◆ **Problem**:
Reproduce each line from the records that holds "sqrt".
*** Opening of Information given ***
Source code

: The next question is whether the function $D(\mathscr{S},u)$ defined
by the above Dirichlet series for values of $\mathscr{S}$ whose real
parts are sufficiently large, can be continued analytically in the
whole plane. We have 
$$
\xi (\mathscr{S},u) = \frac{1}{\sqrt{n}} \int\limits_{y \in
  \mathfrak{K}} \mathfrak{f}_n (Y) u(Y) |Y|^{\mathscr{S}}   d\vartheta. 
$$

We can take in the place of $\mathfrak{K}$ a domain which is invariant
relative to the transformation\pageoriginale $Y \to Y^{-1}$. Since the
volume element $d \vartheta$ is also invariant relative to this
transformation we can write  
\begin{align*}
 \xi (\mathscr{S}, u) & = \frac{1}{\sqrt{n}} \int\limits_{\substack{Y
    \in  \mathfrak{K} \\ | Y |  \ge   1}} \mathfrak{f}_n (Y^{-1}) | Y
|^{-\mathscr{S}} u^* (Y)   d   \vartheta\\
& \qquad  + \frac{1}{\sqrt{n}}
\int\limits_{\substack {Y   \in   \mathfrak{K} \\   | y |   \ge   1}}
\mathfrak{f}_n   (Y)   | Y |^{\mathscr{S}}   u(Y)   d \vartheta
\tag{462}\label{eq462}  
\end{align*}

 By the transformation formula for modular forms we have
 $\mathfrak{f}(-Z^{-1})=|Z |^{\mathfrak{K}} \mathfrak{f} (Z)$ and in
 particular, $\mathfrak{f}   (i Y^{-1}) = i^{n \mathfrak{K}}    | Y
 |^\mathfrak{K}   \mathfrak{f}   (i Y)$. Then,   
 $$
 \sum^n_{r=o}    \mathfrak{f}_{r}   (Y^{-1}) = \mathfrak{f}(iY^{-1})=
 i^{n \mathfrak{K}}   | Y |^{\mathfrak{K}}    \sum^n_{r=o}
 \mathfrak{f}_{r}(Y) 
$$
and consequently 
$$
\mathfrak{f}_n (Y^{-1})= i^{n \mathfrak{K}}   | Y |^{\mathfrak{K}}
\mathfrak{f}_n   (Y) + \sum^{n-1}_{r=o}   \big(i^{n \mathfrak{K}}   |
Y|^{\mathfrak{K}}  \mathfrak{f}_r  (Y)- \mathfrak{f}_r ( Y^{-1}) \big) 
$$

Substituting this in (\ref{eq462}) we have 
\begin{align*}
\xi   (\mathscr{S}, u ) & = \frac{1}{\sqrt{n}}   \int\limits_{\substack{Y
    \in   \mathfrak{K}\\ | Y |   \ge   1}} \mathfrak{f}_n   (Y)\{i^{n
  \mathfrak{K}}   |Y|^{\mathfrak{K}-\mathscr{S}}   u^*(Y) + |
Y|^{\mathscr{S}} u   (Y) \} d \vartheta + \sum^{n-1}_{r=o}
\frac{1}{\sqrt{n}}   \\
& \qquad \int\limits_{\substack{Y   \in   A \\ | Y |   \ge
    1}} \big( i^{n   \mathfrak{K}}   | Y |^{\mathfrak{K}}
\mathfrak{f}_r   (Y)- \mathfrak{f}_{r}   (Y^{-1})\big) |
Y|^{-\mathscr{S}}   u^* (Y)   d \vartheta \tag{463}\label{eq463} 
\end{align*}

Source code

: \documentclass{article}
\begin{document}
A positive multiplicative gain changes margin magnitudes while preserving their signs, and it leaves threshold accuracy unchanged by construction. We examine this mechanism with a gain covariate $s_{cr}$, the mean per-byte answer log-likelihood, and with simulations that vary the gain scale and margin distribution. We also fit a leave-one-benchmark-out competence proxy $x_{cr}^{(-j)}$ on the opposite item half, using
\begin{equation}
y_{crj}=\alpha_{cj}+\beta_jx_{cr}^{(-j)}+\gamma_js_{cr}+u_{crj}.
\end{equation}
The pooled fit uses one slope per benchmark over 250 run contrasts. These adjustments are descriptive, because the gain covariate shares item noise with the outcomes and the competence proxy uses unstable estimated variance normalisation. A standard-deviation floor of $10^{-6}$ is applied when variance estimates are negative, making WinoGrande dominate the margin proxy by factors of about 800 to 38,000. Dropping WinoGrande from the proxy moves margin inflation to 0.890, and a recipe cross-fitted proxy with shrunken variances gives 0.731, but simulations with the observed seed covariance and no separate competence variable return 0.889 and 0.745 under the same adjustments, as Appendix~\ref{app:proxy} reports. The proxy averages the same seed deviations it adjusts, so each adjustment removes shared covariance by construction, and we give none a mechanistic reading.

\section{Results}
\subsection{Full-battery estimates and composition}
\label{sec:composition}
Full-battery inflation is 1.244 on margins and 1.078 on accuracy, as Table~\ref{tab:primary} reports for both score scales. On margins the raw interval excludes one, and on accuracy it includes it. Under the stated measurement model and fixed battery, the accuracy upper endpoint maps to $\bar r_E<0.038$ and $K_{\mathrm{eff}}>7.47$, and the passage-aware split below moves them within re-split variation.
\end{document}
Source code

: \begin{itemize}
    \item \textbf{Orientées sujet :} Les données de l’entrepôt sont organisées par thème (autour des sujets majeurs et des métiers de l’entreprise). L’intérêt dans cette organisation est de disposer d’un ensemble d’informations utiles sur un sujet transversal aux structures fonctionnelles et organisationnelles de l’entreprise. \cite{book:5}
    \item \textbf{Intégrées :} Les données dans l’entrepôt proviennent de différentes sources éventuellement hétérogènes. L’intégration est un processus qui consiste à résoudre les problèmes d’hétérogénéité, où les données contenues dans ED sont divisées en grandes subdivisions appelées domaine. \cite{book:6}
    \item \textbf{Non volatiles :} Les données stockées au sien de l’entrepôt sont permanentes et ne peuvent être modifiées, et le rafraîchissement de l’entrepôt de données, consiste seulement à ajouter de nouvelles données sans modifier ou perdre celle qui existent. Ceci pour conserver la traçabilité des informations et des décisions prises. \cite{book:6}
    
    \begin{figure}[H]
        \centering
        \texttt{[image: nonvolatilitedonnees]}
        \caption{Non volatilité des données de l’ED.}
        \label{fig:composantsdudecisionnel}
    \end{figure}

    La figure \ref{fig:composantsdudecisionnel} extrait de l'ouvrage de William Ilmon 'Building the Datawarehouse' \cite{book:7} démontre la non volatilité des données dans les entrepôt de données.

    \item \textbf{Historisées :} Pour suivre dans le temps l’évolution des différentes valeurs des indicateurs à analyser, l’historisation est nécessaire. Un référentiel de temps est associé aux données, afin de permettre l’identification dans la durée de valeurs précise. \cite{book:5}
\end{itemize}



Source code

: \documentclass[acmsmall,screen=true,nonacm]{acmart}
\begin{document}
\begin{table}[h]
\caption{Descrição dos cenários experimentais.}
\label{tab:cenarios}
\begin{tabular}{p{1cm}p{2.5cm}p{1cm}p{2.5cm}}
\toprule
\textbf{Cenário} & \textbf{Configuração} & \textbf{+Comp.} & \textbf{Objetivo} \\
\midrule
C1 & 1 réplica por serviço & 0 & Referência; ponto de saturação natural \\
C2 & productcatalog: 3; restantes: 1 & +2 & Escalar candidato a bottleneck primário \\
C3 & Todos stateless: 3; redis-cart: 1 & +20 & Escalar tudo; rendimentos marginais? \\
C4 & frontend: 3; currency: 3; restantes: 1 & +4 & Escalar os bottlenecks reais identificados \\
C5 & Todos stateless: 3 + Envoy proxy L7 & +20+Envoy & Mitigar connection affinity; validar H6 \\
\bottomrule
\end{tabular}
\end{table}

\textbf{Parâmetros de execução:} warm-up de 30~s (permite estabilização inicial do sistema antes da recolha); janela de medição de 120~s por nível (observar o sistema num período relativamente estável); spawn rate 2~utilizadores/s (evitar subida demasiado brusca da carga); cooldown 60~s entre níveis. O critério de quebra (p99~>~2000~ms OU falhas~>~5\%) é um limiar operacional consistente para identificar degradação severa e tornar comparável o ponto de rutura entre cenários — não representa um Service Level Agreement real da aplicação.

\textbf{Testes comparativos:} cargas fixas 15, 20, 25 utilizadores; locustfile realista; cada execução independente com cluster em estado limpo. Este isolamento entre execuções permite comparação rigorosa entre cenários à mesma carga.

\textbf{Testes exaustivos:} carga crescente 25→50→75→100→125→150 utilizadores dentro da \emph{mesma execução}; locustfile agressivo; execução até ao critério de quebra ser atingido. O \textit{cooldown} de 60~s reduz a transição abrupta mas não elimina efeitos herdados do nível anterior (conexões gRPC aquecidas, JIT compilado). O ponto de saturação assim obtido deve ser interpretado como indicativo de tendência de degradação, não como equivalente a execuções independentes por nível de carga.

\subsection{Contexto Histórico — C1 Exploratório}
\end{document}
*** Close of Information given ***
◆ **Reply to the exercise**:
\xi (\mathscr{S},u) = \frac{1}{\sqrt{n}} \int\limits_{y \in
 \xi (\mathscr{S}, u) & = \frac{1}{\sqrt{n}} \int\limits_{\substack{Y
& \qquad  + \frac{1}{\sqrt{n}}
\xi   (\mathscr{S}, u ) & = \frac{1}{\sqrt{n}}   \int\limits_{\substack{Y
\frac{1}{\sqrt{n}}   \\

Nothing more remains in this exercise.